5.1 Good Faith Reliance. The Escrow Agent shall not be liable for any action taken or omitted by it in good faith and in the exercise of its own best judgment in accordance with this Agreement, and may rely conclusively and shall be protected in acting upon any order, notice, demand, certificate, opinion or advice of counsel (including counsel chosen by the Escrow Agent), statement, instrument, report or other paper or document (not only as to its due execution and the validity and effectiveness of its provisions, but also as to the truth and acceptability of any information therein contained) which is believed by the Escrow Agent in good faith to be genuine and to be signed or presented by the proper person or persons as set forth in this Agreement. The Escrow Agent shall not be bound by any notice or demand, or any waiver, modification, termination, or rescission of this Agreement unless evidenced by a writing delivered to the Escrow Agent signed by the proper party or parties and, if the duties or rights of the Escrow Agent are affected, unless it shall have given its prior written consent thereto.
5.2 Indemnification. Subject to Section 5.8 below, the Escrow Agent shall be indemnified and held harmless by ListCo from and against any expenses, including reasonable counsel fees and disbursements, or loss suffered by the Escrow Agent in connection with any action, suit or other proceeding involving any claim which in any way, directly or indirectly, arises out of or relates to this Agreement, the services of the Escrow Agent hereunder, or the Escrow Shares held by it hereunder, other than expenses or losses arising from the gross negligence, fraud or willful misconduct of the Escrow Agent. Promptly after the receipt by the Escrow Agent of notice of any demand or claim or the commencement of any action, suit or proceeding, the Escrow Agent shall notify the other parties hereto in writing. In the event of the receipt of such notice, the Escrow Agent, in its sole discretion, may commence an action in the nature of interpleader in an appropriate court to determine ownership or disposition of the Escrow Shares or it may deposit the Escrow Shares with the clerk of any appropriate court or it may retain the Escrow Shares pending receipt of a final, non-appealable order of a court having jurisdiction over all of the parties hereto directing to whom and under what circumstances the Escrow Shares are to be disbursed and delivered. The provisions of this Section 5.2 shall survive in the event the Escrow Agent resigns or is discharged pursuant to Sections 5.5 or 5.6 below.
5.3 Compensation.
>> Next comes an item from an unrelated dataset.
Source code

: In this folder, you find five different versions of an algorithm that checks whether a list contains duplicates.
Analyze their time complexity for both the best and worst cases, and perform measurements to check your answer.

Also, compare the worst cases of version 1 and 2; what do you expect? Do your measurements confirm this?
Subject to Section 5.8 below, the Escrow Agent shall be entitled to reasonable compensation from ListCo for all services rendered by it hereunder. The Escrow Agent shall also be entitled to reimbursement from ListCo for all reasonable expenses paid or incurred by it in the administration of its duties hereunder including, but not limited to, all counsel, advisors’ and agents’ fees and disbursements and all taxes or other governmental charges.
5.4 Further Assurances. From time to time on and after the date hereof, ListCo and the Company Stockholders and Management Employees shall deliver or cause to be delivered to the Escrow Agent such further documents and instruments and shall do or cause to be done such further acts as the Escrow Agent shall reasonably request to carry out more effectively the provisions and purposes of this Agreement, to evidence compliance herewith or to assure itself that it is protected in acting hereunder.
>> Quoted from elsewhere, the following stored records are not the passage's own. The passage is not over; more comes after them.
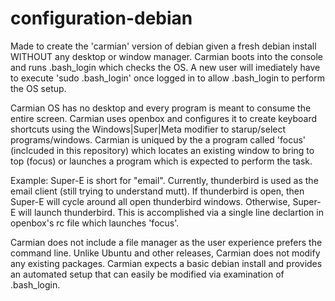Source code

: # configuration-debian

Made to create the 'carmian' version of debian given a fresh debian install WITHOUT any desktop or window manager. Carmian boots into the console and runs .bash_login which checks the OS. A new user will imediately have to execute 'sudo .bash_login' once logged in to allow .bash_login to perform the OS setup. 

Carmian OS has no desktop and every program is meant to consume the entire screen. Carmian uses openbox and configures it to create keyboard shortcuts using the Windows|Super|Meta modifier to starup/select programs/windows. Carmian is uniqued by the a program called 'focus' (inclcuded in this repository) which locates an existing window to bring to top (focus) or launches a program which is expected to perform the task.

Example: Super-E is short for "email". Currently, thunderbird is used as the email client (still trying to understand mutt). If thunderbird is open, then Super-E will cycle around all open thunderbird windows. Otherwise, Super-E will launch thunderbird. This is accomplished via a single line declartion in openbox's rc file which launches 'focus'.

Carmian does not include a file manager as the user experience prefers the command line. Unlike Ubuntu and other releases, Carmian does not modify any existing packages. Carmian expects a basic debian install and provides an automated setup that can easily be modified via examination of .bash_login.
5.5 Resignation. The Escrow Agent may resign at any time and be discharged from its duties as escrow agent hereunder by it giving the other parties hereto written notice and such resignation shall become effective as hereinafter provided. Such resignation shall become effective at such time that the Escrow Agent shall turn the Indemnification Holdback Amount over to a successor escrow agent appointed by ListCo and approved by a majority of the Company Stockholders and Management Employees who still have shares in the Escrow Account, which approval will not be unreasonably withheld, conditioned or delayed. If no new escrow agent is so appointed within the 60-day period following the giving of such notice of resignation, the Escrow Agent may deposit the Escrow Shares with any court it reasonably deems appropriate in the State of New York.
5.6 Discharge of Escrow Agent. The Escrow Agent shall resign and be discharged from its duties as escrow agent hereunder if so requested in writing at any time by all of the other parties hereto; provided, however, that such resignation shall become effective only upon the appointment of a successor escrow agent selected by ListCo and approved by the Representative, which approval will not be unreasonably withheld, conditioned or delayed.
5.7 Liability. Notwithstanding anything herein to the contrary, the Escrow Agent shall not be relieved from liability hereunder for its own gross negligence, fraud, or willful misconduct.
5.8 Waiver. The Escrow Agent hereby waives any right of set-off or any other right, title, interest or claim of any kind (“Claim”) in, or to any distribution of, the Escrow Account and hereby agrees not to seek recourse, reimbursement, payment, or satisfaction for any Claim against the Escrow Account for any reason whatsoever.
6. Miscellaneous.
6.1 Governing Law. This Agreement and all related Proceedings shall be governed by and construed in accordance with the internal Laws of the State of Delaware, without giving effect to any choice of law or conflict of law provision or rule (whether of the State of Delaware or any other jurisdiction) that would cause the application of the Law of any jurisdiction other than the State of Delaware.
6.2 Third Party Beneficiaries. Each of the parties to this Agreement hereby acknowledges that the Representative is a third-party beneficiary of this Agreement.
6.3 Entire Agreement. This Agreement contains the entire agreement of the parties hereto with respect to the subject matter hereof and, except as expressly provided herein, may only be changed, amended, or modified by a writing signed by each of the parties hereto.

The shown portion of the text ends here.